On 3/23/07, David Clark <[EMAIL PROTECTED]> wrote:
Both the code and algorythmn must be good for any computer system to work and neither is easy. The bond formula was published for many years but this particular company certainly didn't have a copy of it inside a program they could use. The formula was 1 line of at least 4K lines of code. The program wasn't so trivial either :)
The reason AGI doesn't exist yet is not because there aren't enough skilled programmers in the world. (Or that these people are using the wrong operating system or programming language etc... to address the rest of the discussion on this thread!) The problem is that people aren't exactly clear about what it is that has to be programmed.
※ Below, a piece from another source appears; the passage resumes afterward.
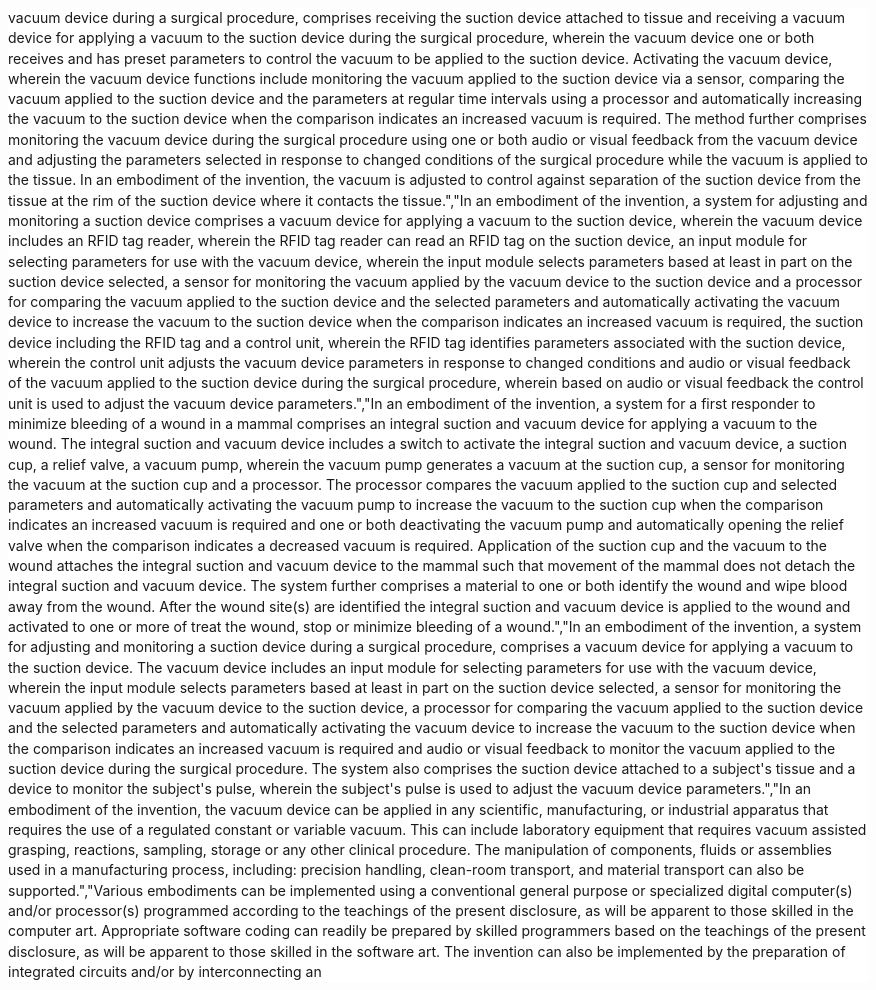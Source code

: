vacuum device during a surgical procedure, comprises receiving the suction device attached to tissue and receiving a vacuum device for applying a vacuum to the suction device during the surgical procedure, wherein the vacuum device one or both receives and has preset parameters to control the vacuum to be applied to the suction device. Activating the vacuum device, wherein the vacuum device functions include monitoring the vacuum applied to the suction device via a sensor, comparing the vacuum applied to the suction device and the parameters at regular time intervals using a processor and automatically increasing the vacuum to the suction device when the comparison indicates an increased vacuum is required. The method further comprises monitoring the vacuum device during the surgical procedure using one or both audio or visual feedback from the vacuum device and adjusting the parameters selected in response to changed conditions of the surgical procedure while the vacuum is applied to the tissue. In an embodiment of the invention, the vacuum is adjusted to control against separation of the suction device from the tissue at the rim of the suction device where it contacts the tissue.","In an embodiment of the invention, a system for adjusting and monitoring a suction device comprises a vacuum device for applying a vacuum to the suction device, wherein the vacuum device includes an RFID tag reader, wherein the RFID tag reader can read an RFID tag on the suction device, an input module for selecting parameters for use with the vacuum device, wherein the input module selects parameters based at least in part on the suction device selected, a sensor for monitoring the vacuum applied by the vacuum device to the suction device and a processor for comparing the vacuum applied to the suction device and the selected parameters and automatically activating the vacuum device to increase the vacuum to the suction device when the comparison indicates an increased vacuum is required, the suction device including the RFID tag and a control unit, wherein the RFID tag identifies parameters associated with the suction device, wherein the control unit adjusts the vacuum device parameters in response to changed conditions and audio or visual feedback of the vacuum applied to the suction device during the surgical procedure, wherein based on audio or visual feedback the control unit is used to adjust the vacuum device parameters.","In an embodiment of the invention, a system for a first responder to minimize bleeding of a wound in a mammal comprises an integral suction and vacuum device for applying a vacuum to the wound. The integral suction and vacuum device includes a switch to activate the integral suction and vacuum device, a suction cup, a relief valve, a vacuum pump, wherein the vacuum pump generates a vacuum at the suction cup, a sensor for monitoring the vacuum at the suction cup and a processor. The processor compares the vacuum applied to the suction cup and selected parameters and automatically activating the vacuum pump to increase the vacuum to the suction cup when the comparison indicates an increased vacuum is required and one or both deactivating the vacuum pump and automatically opening the relief valve when the comparison indicates a decreased vacuum is required. Application of the suction cup and the vacuum to the wound attaches the integral suction and vacuum device to the mammal such that movement of the mammal does not detach the integral suction and vacuum device. The system further comprises a material to one or both identify the wound and wipe blood away from the wound. After the wound site(s) are identified the integral suction and vacuum device is applied to the wound and activated to one or more of treat the wound, stop or minimize bleeding of a wound.","In an embodiment of the invention, a system for adjusting and monitoring a suction device during a surgical procedure, comprises a vacuum device for applying a vacuum to the suction device. The vacuum device includes an input module for selecting parameters for use with the vacuum device, wherein the input module selects parameters based at least in part on the suction device selected, a sensor for monitoring the vacuum applied by the vacuum device to the suction device, a processor for comparing the vacuum applied to the suction device and the selected parameters and automatically activating the vacuum device to increase the vacuum to the suction device when the comparison indicates an increased vacuum is required and audio or visual feedback to monitor the vacuum applied to the suction device during the surgical procedure. The system also comprises the suction device attached to a subject's tissue and a device to monitor the subject's pulse, wherein the subject's pulse is used to adjust the vacuum device parameters.","In an embodiment of the invention, the vacuum device  can be applied in any scientific, manufacturing, or industrial apparatus that requires the use of a regulated constant or variable vacuum. This can include laboratory equipment that requires vacuum assisted grasping, reactions, sampling, storage or any other clinical procedure. The manipulation of components, fluids or assemblies used in a manufacturing process, including: precision handling, clean-room transport, and material transport can also be supported.","Various embodiments can be implemented using a conventional general purpose or specialized digital computer(s) and\/or processor(s) programmed according to the teachings of the present disclosure, as will be apparent to those skilled in the computer art. Appropriate software coding can readily be prepared by skilled programmers based on the teachings of the present disclosure, as will be apparent to those skilled in the software art. The invention can also be implemented by the preparation of integrated circuits and\/or by interconnecting an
Time and time again in the field people have thought that they knew what had to be done, and yet when they finally got around to coding it the results weren't what they had hoped for.
Is the research on AI full of Math because there are many Math professors that publish in the field or is the problem really Math related? Many PhDs in computer science are Math oriented exactly because the professors that deem their work worth a PhD are either Mathematicians or their sponsoring professor was.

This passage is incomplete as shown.